Let’s rewind a decade and examine the transformation of the BAS industry from a stand lone proprietary system to fully networked open systems. The prime aim of the BAS was maintain the temperature of a facility at a desired level to prevent complaints from its stakeholders. As long as the users are satisfied with the temperature, the facility manager completed key maintenance activities and it was business as usual.  Enter the world of open systems; integration with networks, IT systems, web base systems and new open protocols.

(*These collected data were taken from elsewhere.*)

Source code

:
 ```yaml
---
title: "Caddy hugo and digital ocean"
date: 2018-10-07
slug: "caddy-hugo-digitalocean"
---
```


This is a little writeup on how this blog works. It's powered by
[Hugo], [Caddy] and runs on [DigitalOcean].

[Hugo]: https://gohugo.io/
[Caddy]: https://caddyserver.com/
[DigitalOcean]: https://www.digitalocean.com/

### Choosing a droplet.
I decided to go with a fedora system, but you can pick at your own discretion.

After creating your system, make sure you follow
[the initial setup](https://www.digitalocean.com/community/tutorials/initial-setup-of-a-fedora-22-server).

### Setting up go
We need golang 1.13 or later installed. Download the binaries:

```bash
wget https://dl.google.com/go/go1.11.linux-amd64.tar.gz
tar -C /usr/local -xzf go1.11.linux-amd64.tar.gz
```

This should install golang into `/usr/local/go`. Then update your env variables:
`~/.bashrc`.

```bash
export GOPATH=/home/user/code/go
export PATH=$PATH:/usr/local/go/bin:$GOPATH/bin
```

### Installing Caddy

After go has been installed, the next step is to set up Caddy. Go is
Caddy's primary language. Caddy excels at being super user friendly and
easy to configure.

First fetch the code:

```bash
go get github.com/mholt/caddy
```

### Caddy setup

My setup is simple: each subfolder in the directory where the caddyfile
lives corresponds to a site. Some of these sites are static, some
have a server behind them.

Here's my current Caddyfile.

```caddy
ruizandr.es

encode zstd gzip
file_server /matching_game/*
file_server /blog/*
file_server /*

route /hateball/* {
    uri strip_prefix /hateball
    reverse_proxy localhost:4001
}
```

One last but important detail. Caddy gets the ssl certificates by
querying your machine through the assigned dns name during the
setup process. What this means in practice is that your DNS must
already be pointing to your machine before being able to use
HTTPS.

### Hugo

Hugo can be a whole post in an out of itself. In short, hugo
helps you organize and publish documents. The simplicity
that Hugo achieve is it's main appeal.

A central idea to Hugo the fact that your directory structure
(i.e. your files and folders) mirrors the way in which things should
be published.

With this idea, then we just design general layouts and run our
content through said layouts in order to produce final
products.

As with the current utilities, for the typical facility, the changes pushed away from their comfort zone.  The resistance to change was evident from the start, “It's too complicated” “Why do we need all this technology, we only want to control temperature” “We don’t want to integrate BAS with corporate IT”. These were common symptoms of resistance to change.

How did BAS overcome these roadblocks?  Time was a critical factor. As the industry evolved continual knowledge empowerment on the technology was instilled on the stakeholders injecting more confidence. Continual means of educating and transferring knowledge became a common agenda with conferences around the world.  The process for screening for staff also changed with BAS employing personel with IT backgrounds rather than just purely on control systems. BAS has now begun to share the benefits of an open and integrated system with its stakeholders by exposing key data of a facility to its stakeholders. Dashboards vendors have sprouted into the market over the last two years with significant impact on the ultimate goal.

Control Solutions, Inc What can utilities learn from BAS to ride the wave of the smart grid and implement a change management process to adjust to the dynamic industry?

The utilities are inundated with various technology choices. It must change the current cultural behaviors to embrace the technology and learn from mistakes to deliver a smart grid that is viable to its investors.